WHAT TO DO:
Among the records below, which lines contain the string "store"? Report them.

[Dataset entries]
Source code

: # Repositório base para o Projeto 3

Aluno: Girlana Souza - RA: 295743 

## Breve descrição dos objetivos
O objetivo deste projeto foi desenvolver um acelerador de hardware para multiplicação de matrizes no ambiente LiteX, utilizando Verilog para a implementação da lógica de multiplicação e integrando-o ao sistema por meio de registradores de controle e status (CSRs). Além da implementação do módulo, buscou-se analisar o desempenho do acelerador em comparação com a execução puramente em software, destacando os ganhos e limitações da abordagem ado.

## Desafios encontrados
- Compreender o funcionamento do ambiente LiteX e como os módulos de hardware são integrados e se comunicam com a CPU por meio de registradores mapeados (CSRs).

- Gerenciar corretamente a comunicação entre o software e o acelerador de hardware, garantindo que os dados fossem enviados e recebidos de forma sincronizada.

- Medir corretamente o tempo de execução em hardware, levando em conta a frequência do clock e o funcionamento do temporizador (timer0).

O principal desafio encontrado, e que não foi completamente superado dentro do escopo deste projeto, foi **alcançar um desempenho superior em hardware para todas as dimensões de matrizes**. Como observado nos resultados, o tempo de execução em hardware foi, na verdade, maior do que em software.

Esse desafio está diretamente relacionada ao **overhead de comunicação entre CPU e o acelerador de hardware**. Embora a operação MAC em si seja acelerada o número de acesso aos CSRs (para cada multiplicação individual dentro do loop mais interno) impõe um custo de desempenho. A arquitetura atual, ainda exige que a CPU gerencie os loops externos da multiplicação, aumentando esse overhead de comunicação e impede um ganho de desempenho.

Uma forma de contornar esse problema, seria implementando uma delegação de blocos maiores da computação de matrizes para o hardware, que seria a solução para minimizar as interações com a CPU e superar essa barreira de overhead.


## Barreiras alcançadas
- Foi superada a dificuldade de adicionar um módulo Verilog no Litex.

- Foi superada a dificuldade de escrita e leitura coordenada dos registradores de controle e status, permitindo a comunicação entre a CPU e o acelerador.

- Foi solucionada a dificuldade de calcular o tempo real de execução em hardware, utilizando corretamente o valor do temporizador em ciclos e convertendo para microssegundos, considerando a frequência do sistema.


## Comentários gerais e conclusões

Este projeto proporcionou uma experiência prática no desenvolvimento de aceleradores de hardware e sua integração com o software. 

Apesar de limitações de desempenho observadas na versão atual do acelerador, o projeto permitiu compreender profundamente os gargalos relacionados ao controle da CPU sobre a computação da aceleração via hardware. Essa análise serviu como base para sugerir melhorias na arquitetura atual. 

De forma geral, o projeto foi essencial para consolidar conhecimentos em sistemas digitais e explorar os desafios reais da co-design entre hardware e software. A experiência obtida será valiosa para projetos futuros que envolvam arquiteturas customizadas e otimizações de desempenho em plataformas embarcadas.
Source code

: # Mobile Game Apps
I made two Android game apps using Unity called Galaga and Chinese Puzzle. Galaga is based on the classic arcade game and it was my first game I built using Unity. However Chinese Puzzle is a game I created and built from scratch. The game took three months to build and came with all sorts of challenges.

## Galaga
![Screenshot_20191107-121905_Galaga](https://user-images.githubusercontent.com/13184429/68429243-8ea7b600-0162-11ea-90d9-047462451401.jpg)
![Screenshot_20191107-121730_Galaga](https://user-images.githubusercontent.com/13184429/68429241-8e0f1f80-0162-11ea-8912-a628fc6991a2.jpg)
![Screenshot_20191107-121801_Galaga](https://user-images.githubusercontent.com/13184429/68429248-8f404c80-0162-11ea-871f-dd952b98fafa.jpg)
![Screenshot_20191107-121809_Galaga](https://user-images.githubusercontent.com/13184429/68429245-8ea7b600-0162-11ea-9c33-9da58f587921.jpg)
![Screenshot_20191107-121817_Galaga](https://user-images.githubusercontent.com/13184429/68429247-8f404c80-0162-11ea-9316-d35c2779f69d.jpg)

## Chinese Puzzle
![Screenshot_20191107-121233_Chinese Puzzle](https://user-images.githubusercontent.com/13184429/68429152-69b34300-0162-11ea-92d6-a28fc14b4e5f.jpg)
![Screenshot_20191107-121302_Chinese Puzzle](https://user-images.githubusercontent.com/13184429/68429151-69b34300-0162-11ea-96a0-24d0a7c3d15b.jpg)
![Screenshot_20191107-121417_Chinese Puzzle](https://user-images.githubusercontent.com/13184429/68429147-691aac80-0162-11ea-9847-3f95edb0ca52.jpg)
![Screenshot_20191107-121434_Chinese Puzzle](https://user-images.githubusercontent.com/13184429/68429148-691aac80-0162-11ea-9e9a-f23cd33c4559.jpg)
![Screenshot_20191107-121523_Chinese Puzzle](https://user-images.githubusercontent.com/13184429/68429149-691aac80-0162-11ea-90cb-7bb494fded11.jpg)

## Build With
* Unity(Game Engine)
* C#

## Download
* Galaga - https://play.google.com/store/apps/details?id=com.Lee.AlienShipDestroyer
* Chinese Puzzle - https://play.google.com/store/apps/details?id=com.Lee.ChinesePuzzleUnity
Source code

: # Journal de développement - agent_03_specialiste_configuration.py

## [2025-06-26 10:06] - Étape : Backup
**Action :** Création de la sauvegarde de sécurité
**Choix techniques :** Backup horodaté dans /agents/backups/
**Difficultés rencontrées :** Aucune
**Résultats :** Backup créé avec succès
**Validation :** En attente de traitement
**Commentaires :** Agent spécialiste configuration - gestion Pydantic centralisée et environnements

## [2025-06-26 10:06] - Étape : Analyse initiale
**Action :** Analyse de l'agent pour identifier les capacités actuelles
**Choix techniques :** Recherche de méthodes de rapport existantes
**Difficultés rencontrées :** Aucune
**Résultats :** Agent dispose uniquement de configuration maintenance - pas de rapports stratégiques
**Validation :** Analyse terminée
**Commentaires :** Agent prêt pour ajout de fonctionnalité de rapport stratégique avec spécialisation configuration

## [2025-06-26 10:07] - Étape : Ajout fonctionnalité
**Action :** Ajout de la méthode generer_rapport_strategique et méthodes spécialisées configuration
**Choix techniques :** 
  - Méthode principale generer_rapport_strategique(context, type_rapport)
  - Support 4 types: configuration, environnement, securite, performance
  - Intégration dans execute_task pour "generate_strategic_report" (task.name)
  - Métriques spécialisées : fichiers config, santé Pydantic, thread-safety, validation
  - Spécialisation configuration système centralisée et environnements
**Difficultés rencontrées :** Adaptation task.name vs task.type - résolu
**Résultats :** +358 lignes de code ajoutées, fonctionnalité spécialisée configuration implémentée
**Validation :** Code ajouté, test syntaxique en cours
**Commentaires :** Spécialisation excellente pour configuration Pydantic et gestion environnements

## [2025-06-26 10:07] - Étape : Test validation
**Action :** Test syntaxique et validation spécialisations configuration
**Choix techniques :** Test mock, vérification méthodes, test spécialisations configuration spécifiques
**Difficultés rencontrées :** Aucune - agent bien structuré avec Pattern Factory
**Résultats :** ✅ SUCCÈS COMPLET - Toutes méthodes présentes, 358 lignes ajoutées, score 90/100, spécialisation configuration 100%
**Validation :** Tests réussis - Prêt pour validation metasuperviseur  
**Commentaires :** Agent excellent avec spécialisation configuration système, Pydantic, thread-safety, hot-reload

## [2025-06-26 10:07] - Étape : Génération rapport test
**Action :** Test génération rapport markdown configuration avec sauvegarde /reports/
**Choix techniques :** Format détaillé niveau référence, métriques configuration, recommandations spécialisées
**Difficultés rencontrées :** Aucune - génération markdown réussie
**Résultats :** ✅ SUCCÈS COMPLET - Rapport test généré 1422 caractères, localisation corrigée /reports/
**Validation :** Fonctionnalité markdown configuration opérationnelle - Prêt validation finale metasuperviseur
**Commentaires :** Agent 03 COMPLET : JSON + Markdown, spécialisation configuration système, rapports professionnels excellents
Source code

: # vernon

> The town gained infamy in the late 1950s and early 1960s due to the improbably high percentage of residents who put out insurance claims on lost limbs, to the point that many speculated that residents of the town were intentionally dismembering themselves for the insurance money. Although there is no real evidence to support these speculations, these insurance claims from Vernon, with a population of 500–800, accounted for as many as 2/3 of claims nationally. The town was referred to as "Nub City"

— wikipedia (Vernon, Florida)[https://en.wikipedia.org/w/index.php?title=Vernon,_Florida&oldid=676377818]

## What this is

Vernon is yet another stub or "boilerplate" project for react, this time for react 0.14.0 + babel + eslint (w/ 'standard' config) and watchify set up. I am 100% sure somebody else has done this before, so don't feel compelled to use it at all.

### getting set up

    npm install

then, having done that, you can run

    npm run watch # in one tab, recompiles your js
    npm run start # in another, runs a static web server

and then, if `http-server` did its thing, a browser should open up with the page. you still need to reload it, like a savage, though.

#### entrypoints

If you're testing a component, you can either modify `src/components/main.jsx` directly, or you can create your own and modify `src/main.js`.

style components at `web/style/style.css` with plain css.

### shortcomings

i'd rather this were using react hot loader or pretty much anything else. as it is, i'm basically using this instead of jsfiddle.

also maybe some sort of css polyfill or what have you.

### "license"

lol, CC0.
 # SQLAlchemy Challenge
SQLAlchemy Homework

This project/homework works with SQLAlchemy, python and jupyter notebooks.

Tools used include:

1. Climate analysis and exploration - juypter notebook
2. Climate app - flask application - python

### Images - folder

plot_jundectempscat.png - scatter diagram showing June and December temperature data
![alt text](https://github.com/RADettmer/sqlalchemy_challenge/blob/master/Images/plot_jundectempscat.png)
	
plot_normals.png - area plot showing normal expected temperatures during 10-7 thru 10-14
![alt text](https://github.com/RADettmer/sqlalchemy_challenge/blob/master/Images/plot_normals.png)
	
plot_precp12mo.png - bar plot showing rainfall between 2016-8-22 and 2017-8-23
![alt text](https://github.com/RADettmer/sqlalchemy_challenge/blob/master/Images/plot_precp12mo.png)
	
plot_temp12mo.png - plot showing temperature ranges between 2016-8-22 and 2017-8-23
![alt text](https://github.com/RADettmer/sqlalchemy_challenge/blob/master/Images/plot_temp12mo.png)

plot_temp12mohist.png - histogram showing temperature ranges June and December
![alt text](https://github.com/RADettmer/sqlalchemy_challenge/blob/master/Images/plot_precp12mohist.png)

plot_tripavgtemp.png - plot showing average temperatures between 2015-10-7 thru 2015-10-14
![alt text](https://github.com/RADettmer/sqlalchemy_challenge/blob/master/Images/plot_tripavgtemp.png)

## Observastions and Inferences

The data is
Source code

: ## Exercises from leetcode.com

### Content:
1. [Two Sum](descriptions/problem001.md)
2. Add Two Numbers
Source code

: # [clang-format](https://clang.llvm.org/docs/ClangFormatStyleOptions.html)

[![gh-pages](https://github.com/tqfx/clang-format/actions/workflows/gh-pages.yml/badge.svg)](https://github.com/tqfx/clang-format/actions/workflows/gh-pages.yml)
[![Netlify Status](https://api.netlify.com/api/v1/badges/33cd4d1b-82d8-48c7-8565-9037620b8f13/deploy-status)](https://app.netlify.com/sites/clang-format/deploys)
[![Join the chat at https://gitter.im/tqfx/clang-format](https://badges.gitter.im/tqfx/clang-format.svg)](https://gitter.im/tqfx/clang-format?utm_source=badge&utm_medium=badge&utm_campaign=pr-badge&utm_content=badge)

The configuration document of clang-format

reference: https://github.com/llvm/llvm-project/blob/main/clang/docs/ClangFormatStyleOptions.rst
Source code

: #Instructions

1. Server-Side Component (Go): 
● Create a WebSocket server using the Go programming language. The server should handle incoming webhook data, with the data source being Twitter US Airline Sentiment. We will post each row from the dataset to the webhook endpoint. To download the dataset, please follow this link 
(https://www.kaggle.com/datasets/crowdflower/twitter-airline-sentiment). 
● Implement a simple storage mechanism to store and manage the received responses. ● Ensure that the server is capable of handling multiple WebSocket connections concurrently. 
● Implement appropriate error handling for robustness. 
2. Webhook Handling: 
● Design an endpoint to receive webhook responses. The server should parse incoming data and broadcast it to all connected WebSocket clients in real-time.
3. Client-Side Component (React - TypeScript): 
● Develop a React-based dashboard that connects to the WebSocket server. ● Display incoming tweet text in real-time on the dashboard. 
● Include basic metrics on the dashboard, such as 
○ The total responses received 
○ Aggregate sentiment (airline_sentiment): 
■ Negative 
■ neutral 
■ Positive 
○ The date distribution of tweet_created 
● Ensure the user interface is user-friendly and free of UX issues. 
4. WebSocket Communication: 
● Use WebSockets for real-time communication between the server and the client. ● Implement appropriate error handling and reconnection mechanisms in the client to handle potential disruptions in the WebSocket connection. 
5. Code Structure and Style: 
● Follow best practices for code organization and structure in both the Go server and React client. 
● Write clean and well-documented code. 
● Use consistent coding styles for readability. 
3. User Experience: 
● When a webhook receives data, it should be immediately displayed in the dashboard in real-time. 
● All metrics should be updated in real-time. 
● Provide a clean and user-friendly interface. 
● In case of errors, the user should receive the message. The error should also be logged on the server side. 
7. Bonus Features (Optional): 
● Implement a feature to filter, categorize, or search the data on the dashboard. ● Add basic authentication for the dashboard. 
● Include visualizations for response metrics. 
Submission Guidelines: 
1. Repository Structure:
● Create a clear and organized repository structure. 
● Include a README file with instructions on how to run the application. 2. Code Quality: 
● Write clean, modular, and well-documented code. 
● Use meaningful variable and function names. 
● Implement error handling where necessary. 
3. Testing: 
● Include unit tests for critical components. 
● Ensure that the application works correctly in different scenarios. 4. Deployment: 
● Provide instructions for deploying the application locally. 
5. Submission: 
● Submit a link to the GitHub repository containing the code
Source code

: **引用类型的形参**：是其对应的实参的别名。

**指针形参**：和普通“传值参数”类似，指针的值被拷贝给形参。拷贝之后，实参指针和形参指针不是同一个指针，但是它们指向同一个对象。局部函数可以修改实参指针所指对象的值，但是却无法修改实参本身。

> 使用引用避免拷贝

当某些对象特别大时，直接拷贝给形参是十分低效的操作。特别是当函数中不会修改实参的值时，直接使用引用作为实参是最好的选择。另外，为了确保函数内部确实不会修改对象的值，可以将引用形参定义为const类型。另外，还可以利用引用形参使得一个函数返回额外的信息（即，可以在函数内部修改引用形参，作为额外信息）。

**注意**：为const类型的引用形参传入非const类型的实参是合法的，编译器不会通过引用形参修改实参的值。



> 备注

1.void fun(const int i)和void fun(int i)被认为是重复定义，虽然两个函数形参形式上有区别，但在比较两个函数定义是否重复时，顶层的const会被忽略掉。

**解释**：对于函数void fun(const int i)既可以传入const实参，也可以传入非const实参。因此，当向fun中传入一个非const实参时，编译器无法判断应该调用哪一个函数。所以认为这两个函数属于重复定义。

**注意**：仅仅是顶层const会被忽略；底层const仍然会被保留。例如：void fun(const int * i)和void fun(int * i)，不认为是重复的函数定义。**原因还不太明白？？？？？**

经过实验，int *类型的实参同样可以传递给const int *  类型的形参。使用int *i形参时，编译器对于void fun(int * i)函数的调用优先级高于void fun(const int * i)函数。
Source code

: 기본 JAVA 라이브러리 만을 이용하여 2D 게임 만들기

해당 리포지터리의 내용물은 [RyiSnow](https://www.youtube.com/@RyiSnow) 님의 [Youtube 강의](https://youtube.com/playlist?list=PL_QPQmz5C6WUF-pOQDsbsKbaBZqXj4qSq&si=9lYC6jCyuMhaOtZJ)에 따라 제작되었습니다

TASK RESULT:
* Galaga - https://play.google.com/store/apps/details?id=com.Lee.AlienShipDestroyer
* Chinese Puzzle - https://play.google.com/store/apps/details?id=com.Lee.ChinesePuzzleUnity
● Implement a simple storage mechanism to store and manage the received responses. ● Ensure that the server is capable of handling multiple WebSocket connections concurrently. 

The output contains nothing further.